Lorsqu’un traitement est officiellement reconnu comme un médicament, les prestataires de soins de santé reçoivent une formation sur la manière de l’administrer. La Dre Costiniuk précise : « Cela dépend en grande partie de la familiarité et de l’aisance du médecin avec le cannabis médicinal. S’il n’y a pas de filière médicale, il n’y aura pas d’incitation à inclure le sujet dans les programmes d’études médicales ou à ce que les médecins s’informent sur le cannabis et les cannabinoïdes. »
Le maintien d’une filière médicale distincte pour le cannabis et les cannabinoïdes peut également contribuer à éliminer la stigmatisation. « La fumée n’est pas très discrète, et fumer quoi que ce soit est stigmatisant », a déclaré le Dr Jenabian. « Mais lorsqu’on ingère quelque chose, cela peut être très discret. Et si quelque chose ressemble à un médicament, cela peut aider à normaliser l’ingestion de cannabinoïdes en tant que médicaments. »
Il y a aussi la question importante du remboursement médical. Actuellement, plus de 200 000 Canadiens sont enregistrés au niveau fédéral en tant que clients de cannabis médicinal et reçoivent une compensation financière pour leurs médicaments. Si la filière du cannabis médicinal est dissoute, cela pourrait être dévastateur pour ceux qui dépendent du cannabis comme thérapie complémentaire.
En tant que défenseuse du cannabis, Shari s’est battue pour que les personnes qui consomment du cannabis à des fins médicales soient remboursées. « Cela continue d’être une lutte.
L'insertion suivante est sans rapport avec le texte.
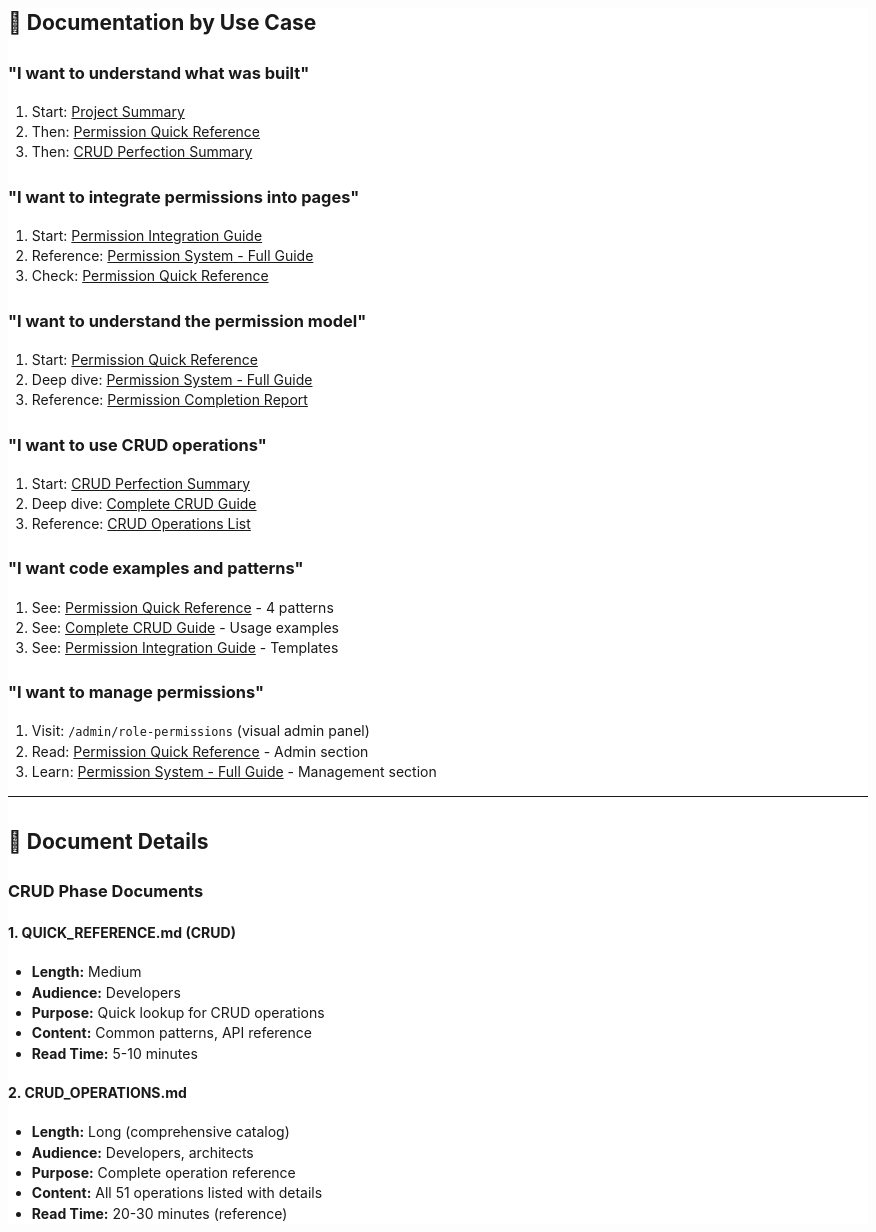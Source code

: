 
## 🎯 Documentation by Use Case

### "I want to understand what was built"
1. Start: [Project Summary](./PROJECT_SUMMARY.md)
2. Then: [Permission Quick Reference](./PERMISSION_QUICK_REFERENCE.md)
3. Then: [CRUD Perfection Summary](./CRUD_PERFECTION_SUMMARY.md)

### "I want to integrate permissions into pages"
1. Start: [Permission Integration Guide](./PERMISSION_INTEGRATION.md)
2. Reference: [Permission System - Full Guide](./PERMISSION_SYSTEM.md)
3. Check: [Permission Quick Reference](./PERMISSION_QUICK_REFERENCE.md)

### "I want to understand the permission model"
1. Start: [Permission Quick Reference](./PERMISSION_QUICK_REFERENCE.md)
2. Deep dive: [Permission System - Full Guide](./PERMISSION_SYSTEM.md)
3. Reference: [Permission Completion Report](./PERMISSION_COMPLETION_REPORT.md)

### "I want to use CRUD operations"
1. Start: [CRUD Perfection Summary](./CRUD_PERFECTION_SUMMARY.md)
2. Deep dive: [Complete CRUD Guide](./COMPLETE_CRUD_GUIDE.md)
3. Reference: [CRUD Operations List](./CRUD_OPERATIONS.md)

### "I want code examples and patterns"
1. See: [Permission Quick Reference](./PERMISSION_QUICK_REFERENCE.md) - 4 patterns
2. See: [Complete CRUD Guide](./COMPLETE_CRUD_GUIDE.md) - Usage examples
3. See: [Permission Integration Guide](./PERMISSION_INTEGRATION.md) - Templates

### "I want to manage permissions"
1. Visit: `/admin/role-permissions` (visual admin panel)
2. Read: [Permission Quick Reference](./PERMISSION_QUICK_REFERENCE.md) - Admin section
3. Learn: [Permission System - Full Guide](./PERMISSION_SYSTEM.md) - Management section

---

## 📖 Document Details

### CRUD Phase Documents

#### 1. QUICK_REFERENCE.md (CRUD)
- **Length:** Medium
- **Audience:** Developers
- **Purpose:** Quick lookup for CRUD operations
- **Content:** Common patterns, API reference
- **Read Time:** 5-10 minutes

#### 2. CRUD_OPERATIONS.md
- **Length:** Long (comprehensive catalog)
- **Audience:** Developers, architects
- **Purpose:** Complete operation reference
- **Content:** All 51 operations listed with details
- **Read Time:** 20-30 minutes (reference)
Aujourd’hui encore, la plupart des gens ne reçoivent aucune compensation financière pour leurs médicaments, sauf s’ils ont la chance de trouver un médecin qui accepte de les prescrire et que leur compagnie d’assurance est d’accord. Les payeurs publics ne remboursent pas le cannabis », a-t-elle déclaré. Elle souligne que le fait de retirer le cannabis et les cannabinoïdes du circuit médical empêcherait les gens d’être potentiellement remboursés pour leur coût, ce qui limiterait considérablement l’accès à ces produits.
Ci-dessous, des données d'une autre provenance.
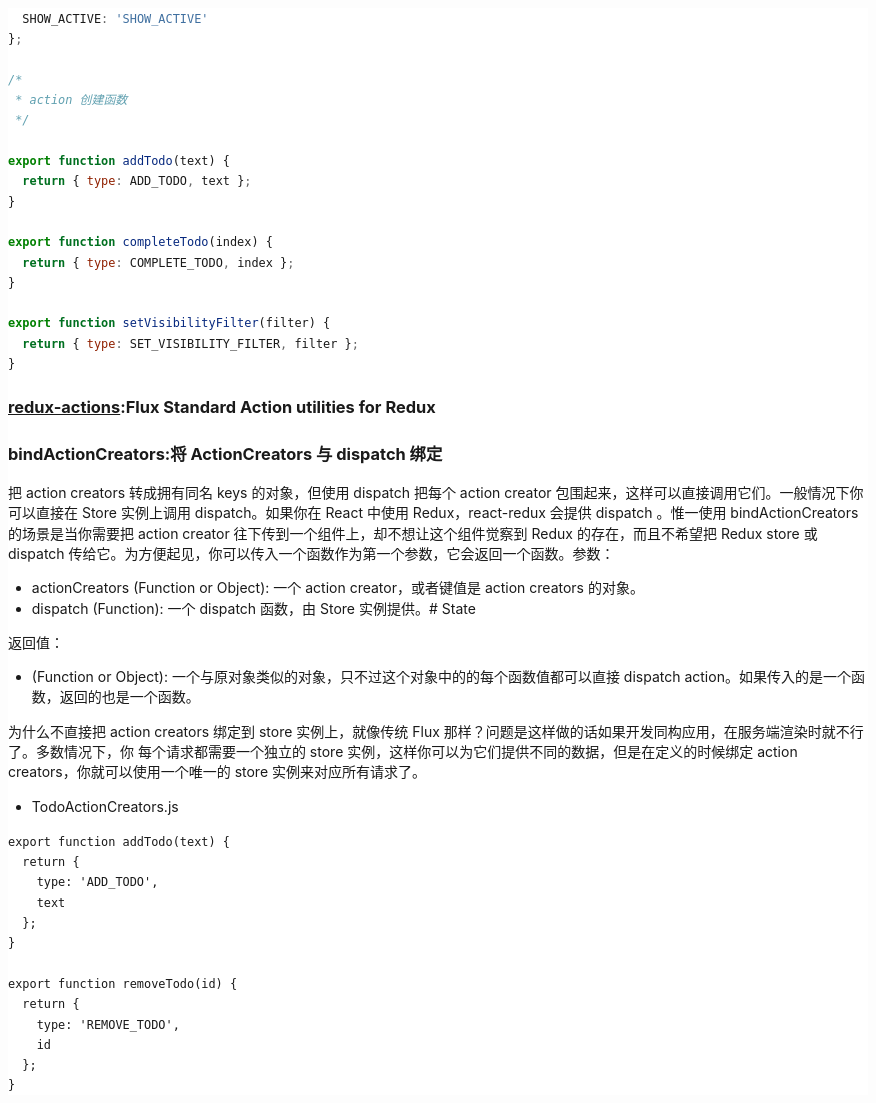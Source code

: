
 ```js
  SHOW_ACTIVE: 'SHOW_ACTIVE'
};

/*
 * action 创建函数
 */

export function addTodo(text) {
  return { type: ADD_TODO, text };
}

export function completeTodo(index) {
  return { type: COMPLETE_TODO, index };
}

export function setVisibilityFilter(filter) {
  return { type: SET_VISIBILITY_FILTER, filter };
}
```

### [redux-actions](https://github.com/acdlite/redux-actions):Flux Standard Action utilities for Redux

### bindActionCreators:将 ActionCreators 与 dispatch 绑定

把 action creators 转成拥有同名 keys 的对象，但使用 dispatch 把每个 action creator 包围起来，这样可以直接调用它们。一般情况下你可以直接在 Store 实例上调用 dispatch。如果你在 React 中使用 Redux，react-redux 会提供 dispatch 。惟一使用 bindActionCreators 的场景是当你需要把 action creator 往下传到一个组件上，却不想让这个组件觉察到 Redux 的存在，而且不希望把 Redux store 或 dispatch 传给它。为方便起见，你可以传入一个函数作为第一个参数，它会返回一个函数。参数：

- actionCreators (Function or Object): 一个 action creator，或者键值是 action creators 的对象。
- dispatch (Function): 一个 dispatch 函数，由 Store 实例提供。# State

返回值：

- (Function or Object): 一个与原对象类似的对象，只不过这个对象中的的每个函数值都可以直接 dispatch action。如果传入的是一个函数，返回的也是一个函数。

为什么不直接把 action creators 绑定到 store 实例上，就像传统 Flux 那样？问题是这样做的话如果开发同构应用，在服务端渲染时就不行了。多数情况下，你 每个请求都需要一个独立的 store 实例，这样你可以为它们提供不同的数据，但是在定义的时候绑定 action creators，你就可以使用一个唯一的 store 实例来对应所有请求了。

- TodoActionCreators.js

```
export function addTodo(text) {
  return {
    type: 'ADD_TODO',
    text
  };
}

export function removeTodo(id) {
  return {
    type: 'REMOVE_TODO',
    id
  };
}
```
Plusieurs autres raisons justifient le maintien d’une filière distincte pour le cannabis à usage médical, notamment la facilitation de la recherche, la garantie d’un approvisionnement suffisant en produits sûrs et la mise en place d’un suivi médical normalisé en cas d’effets indésirables. Pour une analyse plus complète des raisons pour lesquelles une filière médicale distincte est nécessaire, consultez le commentaire publié dans le Journal of Cannabis Research de la Dre Costiniuk et coll.
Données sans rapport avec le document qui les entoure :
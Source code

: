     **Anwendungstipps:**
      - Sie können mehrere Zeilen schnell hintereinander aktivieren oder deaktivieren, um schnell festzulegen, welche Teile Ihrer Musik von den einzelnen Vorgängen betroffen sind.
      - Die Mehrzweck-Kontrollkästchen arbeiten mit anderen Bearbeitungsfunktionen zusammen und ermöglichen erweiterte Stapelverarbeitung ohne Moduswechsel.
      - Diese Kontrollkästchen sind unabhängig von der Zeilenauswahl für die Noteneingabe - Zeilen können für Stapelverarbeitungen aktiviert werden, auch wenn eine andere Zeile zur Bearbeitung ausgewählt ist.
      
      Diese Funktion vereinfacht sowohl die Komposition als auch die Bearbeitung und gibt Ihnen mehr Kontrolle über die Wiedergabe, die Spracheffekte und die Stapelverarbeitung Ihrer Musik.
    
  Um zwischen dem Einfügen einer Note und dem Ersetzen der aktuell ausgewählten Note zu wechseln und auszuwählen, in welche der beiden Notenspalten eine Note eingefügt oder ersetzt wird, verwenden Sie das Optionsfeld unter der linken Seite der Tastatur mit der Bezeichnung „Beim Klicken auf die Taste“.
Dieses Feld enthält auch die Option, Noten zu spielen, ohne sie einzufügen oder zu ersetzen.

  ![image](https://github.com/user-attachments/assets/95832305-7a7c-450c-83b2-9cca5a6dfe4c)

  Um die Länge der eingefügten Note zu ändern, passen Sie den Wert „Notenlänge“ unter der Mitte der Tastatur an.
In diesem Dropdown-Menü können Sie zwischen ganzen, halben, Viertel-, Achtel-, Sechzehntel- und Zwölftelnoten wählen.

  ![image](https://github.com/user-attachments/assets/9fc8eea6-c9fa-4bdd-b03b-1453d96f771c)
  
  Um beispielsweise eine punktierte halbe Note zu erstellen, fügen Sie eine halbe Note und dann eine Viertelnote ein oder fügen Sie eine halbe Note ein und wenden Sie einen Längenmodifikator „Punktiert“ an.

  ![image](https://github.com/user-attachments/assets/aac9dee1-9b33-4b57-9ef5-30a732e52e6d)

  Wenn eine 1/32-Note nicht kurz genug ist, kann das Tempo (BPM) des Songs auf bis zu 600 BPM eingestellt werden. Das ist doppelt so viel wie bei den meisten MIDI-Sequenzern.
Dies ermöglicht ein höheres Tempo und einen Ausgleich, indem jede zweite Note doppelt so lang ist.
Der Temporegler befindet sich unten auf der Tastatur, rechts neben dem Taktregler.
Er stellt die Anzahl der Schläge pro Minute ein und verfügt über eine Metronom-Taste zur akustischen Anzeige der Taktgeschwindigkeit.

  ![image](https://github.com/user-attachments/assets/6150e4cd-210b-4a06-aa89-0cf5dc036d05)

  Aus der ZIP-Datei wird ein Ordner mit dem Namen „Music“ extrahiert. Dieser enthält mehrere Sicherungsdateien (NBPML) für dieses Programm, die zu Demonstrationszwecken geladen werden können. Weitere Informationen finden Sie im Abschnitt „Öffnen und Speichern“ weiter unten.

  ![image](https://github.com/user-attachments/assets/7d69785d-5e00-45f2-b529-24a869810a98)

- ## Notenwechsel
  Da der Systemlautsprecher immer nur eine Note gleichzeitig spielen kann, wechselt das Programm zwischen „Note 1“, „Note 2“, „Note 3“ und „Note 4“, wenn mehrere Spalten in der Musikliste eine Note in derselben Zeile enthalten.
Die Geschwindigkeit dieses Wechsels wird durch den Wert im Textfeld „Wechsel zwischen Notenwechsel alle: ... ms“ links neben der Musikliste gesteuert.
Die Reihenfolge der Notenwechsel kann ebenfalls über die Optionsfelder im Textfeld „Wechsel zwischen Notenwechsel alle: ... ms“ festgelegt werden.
En étant le premier pays à autoriser légalement les prestataires de soins de santé à prescrire du cannabis, le Canada a ouvert la voie à la reconnaissance officielle par le monde entier de son potentiel en tant que médicament. Si la légalisation du cannabis à usage récréatif a ouvert la voie à des discussions plus approfondies sur le sujet, il reste encore du travail à faire. Le cannabis produit un large éventail d’effets grâce à sa composition variée de cannabinoïdes, dont le THC, le CBD et les terpènes, qui agissent en synergie. Son potentiel d’aide aux personnes est mieux exploité si l’on considère comment les différentes variétés de cannabis et les compositions de cannabinoïdes peuvent avoir un impact positif sur la santé.
« Si nous voulons réellement étudier le cannabis et mener des recherches appropriées sur ses propriétés médicinales, nous devons le traiter comme un médicament, mais aussi comme une plante », a déclaré Enrico.
Cette étude a été soutenue par le Réseau et par la Lotte & John Hecht Memorial Foundation.